One of my Marble Mollies has been in my QT for now 8 days and is acting kind of lethargic. He is swimming some , but seems to be hanging around the bottom and his fins are not open as much when he does swim. No physical signs of disease. My tank has regular weekly 50% water change. New water is conditioned with Prime. My chemistry is Amm 0, Nitrites 0 and Nitrates around 10. This has been steady for the whole time Mollies have been quarantined. Is this normal behavior for Mollies. My other one is as active as ever. They both went into quarantine same day eight days ago. I did add a few more fish the other day. They don't seem to bother him.


----------



## coralbandit (Jul 29, 2012)

What did you add with the mollies in QT?
The mollies are one of the few fish I would recommend a little salt in the water for.They can tolerate full marine conditions,but you have to take the others in the tank into consideration,so maybe salt is not the answer.
In general mollies are active (like you say the other one is) so I would watch closely.Possibly one of the new additions brought something in with it(why it is good to QT),and this mollie is just not as resistant as the other.
Are the mollies male and female and which seems effected?


----------



## Radar (Dec 13, 2013)

coralbandit said:


> What did you add with the mollies in QT?
> The mollies are one of the few fish I would recommend a little salt in the water for.They can tolerate full marine conditions,but you have to take the others in the tank into consideration,so maybe salt is not the answer.
> In general mollies are active (like you say the other one is) so I would watch closely.Possibly one of the new additions brought something in with it(why it is good to QT),and this mollie is just not as resistant as the other.
> Are the mollies male and female and which seems effected?

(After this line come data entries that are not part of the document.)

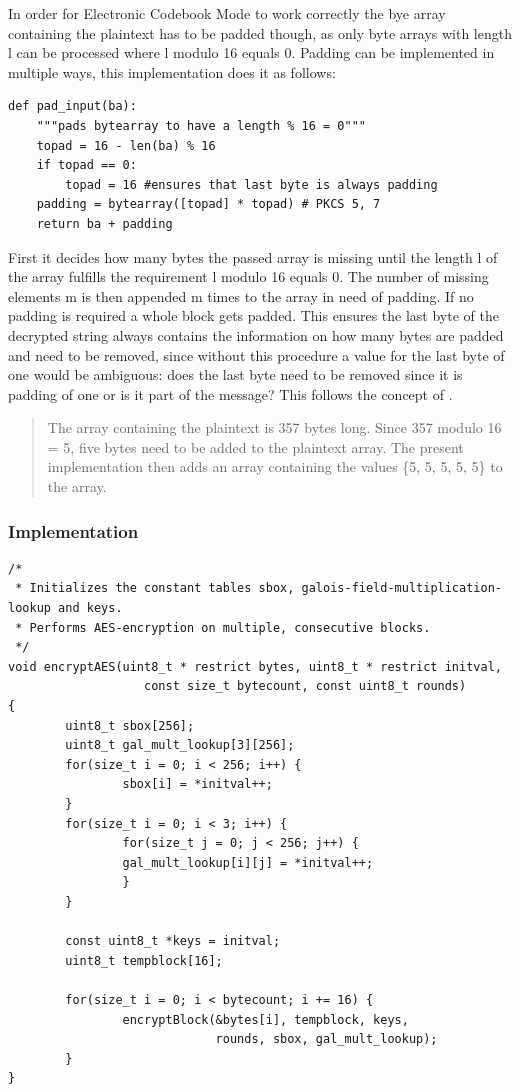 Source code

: In order for Electronic Codebook Mode to work correctly the bye array
containing the plaintext has to be padded though, as only byte arrays
with length l can be processed where l modulo 16 equals 0. Padding can
be implemented in multiple ways, this implementation does it as follows:

\begin{lstlisting}
def pad_input(ba):
    """pads bytearray to have a length % 16 = 0"""
    topad = 16 - len(ba) % 16
    if topad == 0:
        topad = 16 #ensures that last byte is always padding
    padding = bytearray([topad] * topad) # PKCS 5, 7
    return ba + padding
\end{lstlisting}

First it decides how many bytes the passed array is missing until the
length l of the array fulfills the requirement l modulo 16 equals 0. The
number of missing elements m is then appended m times to the array in
need of padding. If no padding is required a whole block gets padded.
This ensures the last byte of the decrypted string always contains the
information on how many bytes are padded and need to be removed, since
without this procedure a value for the last byte of one would be
ambiguous: does the last byte need to be removed since it is padding of
one or is it part of the message? This follows the concept of \cite[ch. 10.3 Note 2]{RFC2315}.

\begin{quote}
The array containing the plaintext is 357 bytes long. Since 357 modulo 16 = 5,
five bytes need to be added to the plaintext array. The present
implementation then adds an array containing the values \{5, 5, 5, 5,
5\} to the array.
\end{quote}

\hypertarget{implementation-6}{%
\subsubsection{Implementation}\label{implementation-6}}

\begin{lstlisting}
/*
 * Initializes the constant tables sbox, galois-field-multiplication-lookup and keys.
 * Performs AES-encryption on multiple, consecutive blocks.
 */
void encryptAES(uint8_t * restrict bytes, uint8_t * restrict initval,
                   const size_t bytecount, const uint8_t rounds)
{
        uint8_t sbox[256];
        uint8_t gal_mult_lookup[3][256];
        for(size_t i = 0; i < 256; i++) {
                sbox[i] = *initval++;
        }
        for(size_t i = 0; i < 3; i++) {
                for(size_t j = 0; j < 256; j++) {
                gal_mult_lookup[i][j] = *initval++;
                }
        }

        const uint8_t *keys = initval;
        uint8_t tempblock[16];

        for(size_t i = 0; i < bytecount; i += 16) {
                encryptBlock(&bytes[i], tempblock, keys,
                             rounds, sbox, gal_mult_lookup);
        }
}
\end{lstlisting}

Thanks for the reply. Both Mollies are males. The Mollies were in QT for eight days then added 2 guppies, and 2 harlequin rasboras. The new members added just yesterday. I have not added salt at all.


----------



## coralbandit (Jul 29, 2012)

OK I don't think the rasboras are real keen on salt and molies are one of the few fish I recommend for.
If the mollies are anything like other livebearers(I have only had swords for past 5+ years),two males is asking for trouble.If your plan is to only have males(nothing wrong with it) then 5 would be a good starting number.
I have had male swords that killed any other males unless there were more then 10!This was my most "unfriendly " male by far,but a beauty as welland ended up in a 20 long with only females(poor guy!).I would have to guess that dominance is the major factor in your one mollie acting unwell.He is #1 target,constant target ,and only target for the other male.If you think the well mollie is "safe"(I know 8 days isn't real long in qt and the new fish really put him back at 0 days),I would pull him to the main tank.
It would be best to place least dominant male in main tank first for a week or so(which may make no difference at all), but if he is stressed he could be ill so the risk is not worth it.
Possibly a divider in the QT so they can be seperated would help?


----------



## Radar (Dec 13, 2013)

coralbandit said:


> OK I don't think the rasboras are real keen on salt and molies are one of the few fish I recommend for.
> If the mollies are anything like other livebearers(I have only had swords for past 5+ years),two males is asking for trouble.If your plan is to only have males(nothing wrong with it) then 5 would be a good starting number.
> I have had male swords that killed any other males unless there were more then 10!This was my most "unfriendly " male by far,but a beauty as welland ended up in a 20 long with only females(poor guy!).I would have to guess that dominance is the major factor in your one mollie acting unwell.He is #1 target,constant target ,and only target for the other male.If you think the well mollie is "safe"(I know 8 days isn't real long in qt and the new fish really put him back at 0 days),I would pull him to the main tank.
> It would be best to place least dominant male in main tank first for a week or so(which may make no difference at all), but if he is stressed he could be ill so the risk is not worth it.
> Possibly a divider in the QT so they can be seperated would help?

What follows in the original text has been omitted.